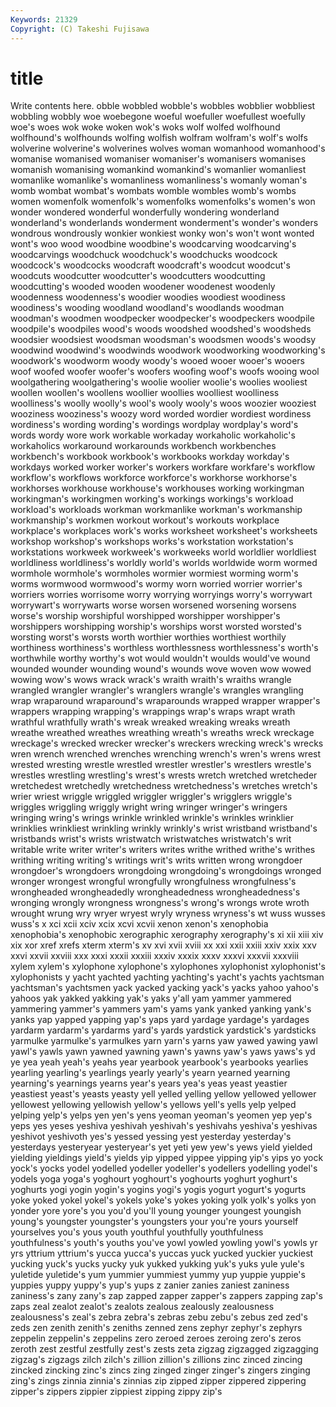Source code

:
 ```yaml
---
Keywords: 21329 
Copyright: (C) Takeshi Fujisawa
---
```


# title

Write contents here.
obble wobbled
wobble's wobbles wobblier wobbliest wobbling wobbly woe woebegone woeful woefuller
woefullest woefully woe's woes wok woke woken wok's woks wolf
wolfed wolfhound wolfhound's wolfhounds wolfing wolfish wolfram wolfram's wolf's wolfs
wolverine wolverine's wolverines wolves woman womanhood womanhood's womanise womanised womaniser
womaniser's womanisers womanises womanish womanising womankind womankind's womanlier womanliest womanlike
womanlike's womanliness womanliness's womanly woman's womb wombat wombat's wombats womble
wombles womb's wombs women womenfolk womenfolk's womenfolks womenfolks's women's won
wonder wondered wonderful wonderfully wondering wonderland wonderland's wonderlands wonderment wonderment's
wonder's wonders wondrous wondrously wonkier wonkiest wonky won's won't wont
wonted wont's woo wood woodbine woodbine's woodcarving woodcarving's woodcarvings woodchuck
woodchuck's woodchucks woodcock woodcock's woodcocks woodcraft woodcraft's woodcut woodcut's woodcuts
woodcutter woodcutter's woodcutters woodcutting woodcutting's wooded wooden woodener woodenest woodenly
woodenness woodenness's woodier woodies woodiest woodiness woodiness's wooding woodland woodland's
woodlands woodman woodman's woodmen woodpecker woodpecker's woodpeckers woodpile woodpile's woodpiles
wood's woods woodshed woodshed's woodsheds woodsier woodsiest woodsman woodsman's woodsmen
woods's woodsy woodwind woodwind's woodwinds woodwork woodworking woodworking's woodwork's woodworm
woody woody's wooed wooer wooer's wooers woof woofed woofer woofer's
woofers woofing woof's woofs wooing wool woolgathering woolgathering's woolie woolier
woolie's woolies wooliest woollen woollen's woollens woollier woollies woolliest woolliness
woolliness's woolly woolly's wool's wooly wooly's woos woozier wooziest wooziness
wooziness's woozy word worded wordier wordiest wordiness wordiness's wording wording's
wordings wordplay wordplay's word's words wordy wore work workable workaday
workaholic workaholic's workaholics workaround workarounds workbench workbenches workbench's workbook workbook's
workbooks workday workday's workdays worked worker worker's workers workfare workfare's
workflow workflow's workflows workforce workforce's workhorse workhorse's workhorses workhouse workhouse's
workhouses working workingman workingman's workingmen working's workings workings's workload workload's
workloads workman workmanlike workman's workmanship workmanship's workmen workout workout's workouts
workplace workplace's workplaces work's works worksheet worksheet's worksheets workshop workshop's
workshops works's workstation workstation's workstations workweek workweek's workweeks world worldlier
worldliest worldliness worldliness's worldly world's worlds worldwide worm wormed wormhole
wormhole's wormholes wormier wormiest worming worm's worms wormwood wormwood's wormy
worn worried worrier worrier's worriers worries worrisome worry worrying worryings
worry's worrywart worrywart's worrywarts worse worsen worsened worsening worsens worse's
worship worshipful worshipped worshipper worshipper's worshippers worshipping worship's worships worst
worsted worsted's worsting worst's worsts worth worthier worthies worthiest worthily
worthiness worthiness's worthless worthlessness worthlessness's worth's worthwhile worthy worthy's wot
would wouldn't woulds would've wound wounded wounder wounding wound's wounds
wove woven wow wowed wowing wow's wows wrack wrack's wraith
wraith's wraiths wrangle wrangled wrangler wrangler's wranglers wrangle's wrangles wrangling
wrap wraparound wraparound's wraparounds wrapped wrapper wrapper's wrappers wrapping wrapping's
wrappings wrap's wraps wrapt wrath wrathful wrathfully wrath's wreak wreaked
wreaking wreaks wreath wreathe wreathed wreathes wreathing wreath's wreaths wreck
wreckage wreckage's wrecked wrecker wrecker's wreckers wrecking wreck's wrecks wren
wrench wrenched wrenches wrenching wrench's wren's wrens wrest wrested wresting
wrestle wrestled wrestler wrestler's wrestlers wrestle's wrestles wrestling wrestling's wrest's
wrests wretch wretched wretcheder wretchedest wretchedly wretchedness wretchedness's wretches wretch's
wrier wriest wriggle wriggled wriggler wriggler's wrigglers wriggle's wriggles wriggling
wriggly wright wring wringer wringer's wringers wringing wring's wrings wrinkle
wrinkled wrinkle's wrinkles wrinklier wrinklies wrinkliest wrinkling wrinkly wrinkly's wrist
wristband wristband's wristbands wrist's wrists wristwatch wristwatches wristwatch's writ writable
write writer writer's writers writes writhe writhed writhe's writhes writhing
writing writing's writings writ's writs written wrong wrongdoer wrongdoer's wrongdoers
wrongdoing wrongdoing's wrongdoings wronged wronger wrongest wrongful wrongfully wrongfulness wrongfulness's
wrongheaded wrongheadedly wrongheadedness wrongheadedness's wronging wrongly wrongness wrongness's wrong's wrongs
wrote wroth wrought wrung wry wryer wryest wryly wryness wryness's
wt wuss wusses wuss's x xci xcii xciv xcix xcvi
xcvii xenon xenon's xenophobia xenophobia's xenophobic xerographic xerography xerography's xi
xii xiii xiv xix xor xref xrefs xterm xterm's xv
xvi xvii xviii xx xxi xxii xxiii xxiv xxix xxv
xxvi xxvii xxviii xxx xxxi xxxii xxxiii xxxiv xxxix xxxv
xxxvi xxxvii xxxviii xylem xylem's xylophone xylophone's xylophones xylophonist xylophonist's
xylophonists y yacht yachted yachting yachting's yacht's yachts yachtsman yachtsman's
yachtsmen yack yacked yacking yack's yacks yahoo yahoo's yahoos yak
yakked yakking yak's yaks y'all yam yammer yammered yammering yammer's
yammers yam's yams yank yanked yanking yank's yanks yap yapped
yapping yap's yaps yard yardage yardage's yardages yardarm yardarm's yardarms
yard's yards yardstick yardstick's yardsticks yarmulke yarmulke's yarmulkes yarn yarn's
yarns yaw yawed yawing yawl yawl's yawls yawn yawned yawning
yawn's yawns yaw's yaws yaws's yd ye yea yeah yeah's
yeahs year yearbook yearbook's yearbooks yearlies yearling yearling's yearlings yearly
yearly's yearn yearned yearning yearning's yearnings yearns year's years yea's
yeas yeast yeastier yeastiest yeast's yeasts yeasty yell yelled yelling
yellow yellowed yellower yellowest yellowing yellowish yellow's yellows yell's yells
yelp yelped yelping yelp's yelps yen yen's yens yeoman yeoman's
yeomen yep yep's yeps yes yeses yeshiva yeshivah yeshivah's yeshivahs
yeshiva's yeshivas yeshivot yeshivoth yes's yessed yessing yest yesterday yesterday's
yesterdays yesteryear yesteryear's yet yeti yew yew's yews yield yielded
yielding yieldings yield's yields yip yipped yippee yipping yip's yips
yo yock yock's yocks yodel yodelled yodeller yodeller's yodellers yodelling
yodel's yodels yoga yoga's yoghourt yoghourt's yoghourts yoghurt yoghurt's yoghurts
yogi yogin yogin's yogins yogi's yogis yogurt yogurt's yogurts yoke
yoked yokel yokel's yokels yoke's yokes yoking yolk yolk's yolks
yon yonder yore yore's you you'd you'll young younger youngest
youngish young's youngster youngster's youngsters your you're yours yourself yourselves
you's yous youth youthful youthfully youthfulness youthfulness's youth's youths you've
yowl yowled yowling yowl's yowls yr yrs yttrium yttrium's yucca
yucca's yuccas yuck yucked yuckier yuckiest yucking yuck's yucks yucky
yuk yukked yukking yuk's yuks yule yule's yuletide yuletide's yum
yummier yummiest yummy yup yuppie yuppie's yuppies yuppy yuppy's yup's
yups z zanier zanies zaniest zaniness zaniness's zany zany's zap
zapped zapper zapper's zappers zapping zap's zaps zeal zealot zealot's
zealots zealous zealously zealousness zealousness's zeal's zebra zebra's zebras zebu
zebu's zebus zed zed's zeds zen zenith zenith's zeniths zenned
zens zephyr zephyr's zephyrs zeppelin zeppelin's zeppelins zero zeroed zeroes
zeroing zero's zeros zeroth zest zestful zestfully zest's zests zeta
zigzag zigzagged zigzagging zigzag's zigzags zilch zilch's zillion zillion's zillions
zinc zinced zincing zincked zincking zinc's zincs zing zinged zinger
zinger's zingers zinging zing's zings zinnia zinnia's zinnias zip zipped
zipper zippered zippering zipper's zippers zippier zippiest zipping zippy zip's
────────────────
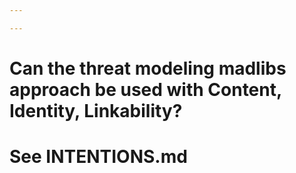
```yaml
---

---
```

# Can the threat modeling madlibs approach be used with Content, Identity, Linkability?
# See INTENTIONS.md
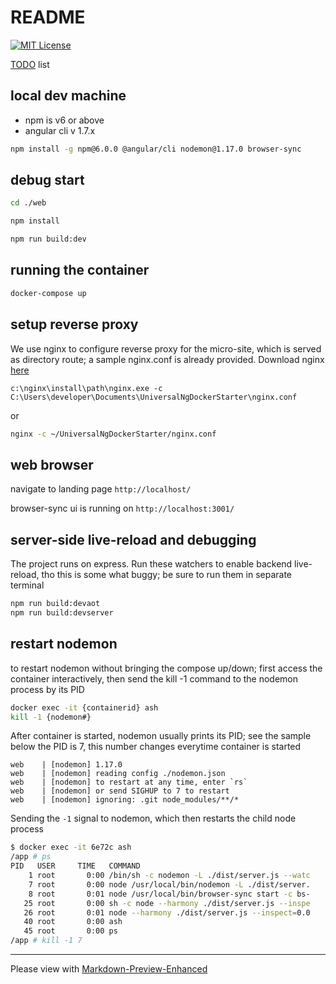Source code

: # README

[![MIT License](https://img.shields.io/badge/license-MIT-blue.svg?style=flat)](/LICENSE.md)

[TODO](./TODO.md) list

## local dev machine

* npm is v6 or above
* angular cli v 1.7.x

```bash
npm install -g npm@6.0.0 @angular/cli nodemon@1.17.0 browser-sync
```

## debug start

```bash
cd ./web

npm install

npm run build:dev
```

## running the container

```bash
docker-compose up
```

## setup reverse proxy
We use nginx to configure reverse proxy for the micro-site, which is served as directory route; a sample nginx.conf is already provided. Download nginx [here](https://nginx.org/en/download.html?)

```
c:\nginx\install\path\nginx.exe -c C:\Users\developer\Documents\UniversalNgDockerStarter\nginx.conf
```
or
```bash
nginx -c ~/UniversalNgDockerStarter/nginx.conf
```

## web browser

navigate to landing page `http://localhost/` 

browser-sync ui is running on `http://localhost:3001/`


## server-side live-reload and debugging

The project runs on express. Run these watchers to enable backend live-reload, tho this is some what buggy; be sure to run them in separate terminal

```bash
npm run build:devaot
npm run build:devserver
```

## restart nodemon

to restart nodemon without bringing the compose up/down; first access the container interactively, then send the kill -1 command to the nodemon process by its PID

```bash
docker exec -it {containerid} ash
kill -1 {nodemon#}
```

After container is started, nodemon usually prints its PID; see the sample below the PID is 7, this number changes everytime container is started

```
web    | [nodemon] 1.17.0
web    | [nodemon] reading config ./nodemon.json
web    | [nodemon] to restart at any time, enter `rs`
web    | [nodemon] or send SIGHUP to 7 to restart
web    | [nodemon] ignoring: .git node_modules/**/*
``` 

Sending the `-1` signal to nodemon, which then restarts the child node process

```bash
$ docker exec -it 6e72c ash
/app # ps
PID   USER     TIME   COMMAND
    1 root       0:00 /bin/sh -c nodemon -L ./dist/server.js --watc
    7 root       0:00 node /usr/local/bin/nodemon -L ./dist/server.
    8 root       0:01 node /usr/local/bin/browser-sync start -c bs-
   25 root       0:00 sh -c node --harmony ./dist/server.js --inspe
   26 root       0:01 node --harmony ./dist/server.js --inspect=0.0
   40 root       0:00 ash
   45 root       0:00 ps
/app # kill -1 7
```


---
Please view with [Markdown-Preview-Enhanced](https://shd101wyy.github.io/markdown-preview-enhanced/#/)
────────────────
**Exercise brief**. Restate word for word only the lines above from the line containing "xxvi xxvii xxviii" to the line containing "yodel's yodels yoga", both of them included.

**Result of this exercise**.
xxvi xxvii xxviii xxx xxxi xxxii xxxiii xxxiv xxxix xxxv
xxxvi xxxvii xxxviii xylem xylem's xylophone xylophone's xylophones xylophonist xylophonist's
xylophonists y yacht yachted yachting yachting's yacht's yachts yachtsman yachtsman's
yachtsmen yack yacked yacking yack's yacks yahoo yahoo's yahoos yak
yakked yakking yak's yaks y'all yam yammer yammered yammering yammer's
yammers yam's yams yank yanked yanking yank's yanks yap yapped
yapping yap's yaps yard yardage yardage's yardages yardarm yardarm's yardarms
yard's yards yardstick yardstick's yardsticks yarmulke yarmulke's yarmulkes yarn yarn's
yarns yaw yawed yawing yawl yawl's yawls yawn yawned yawning
yawn's yawns yaw's yaws yaws's yd ye yea yeah yeah's
yeahs year yearbook yearbook's yearbooks yearlies yearling yearling's yearlings yearly
yearly's yearn yearned yearning yearning's yearnings yearns year's years yea's
yeas yeast yeastier yeastiest yeast's yeasts yeasty yell yelled yelling
yellow yellowed yellower yellowest yellowing yellowish yellow's yellows yell's yells
yelp yelped yelping yelp's yelps yen yen's yens yeoman yeoman's
yeomen yep yep's yeps yes yeses yeshiva yeshivah yeshivah's yeshivahs
yeshiva's yeshivas yeshivot yeshivoth yes's yessed yessing yest yesterday yesterday's
yesterdays yesteryear yesteryear's yet yeti yew yew's yews yield yielded
yielding yieldings yield's yields yip yipped yippee yipping yip's yips
yo yock yock's yocks yodel yodelled yodeller yodeller's yodellers yodelling
yodel's yodels yoga yoga's yoghourt yoghourt's yoghourts yoghurt yoghurt's yoghurts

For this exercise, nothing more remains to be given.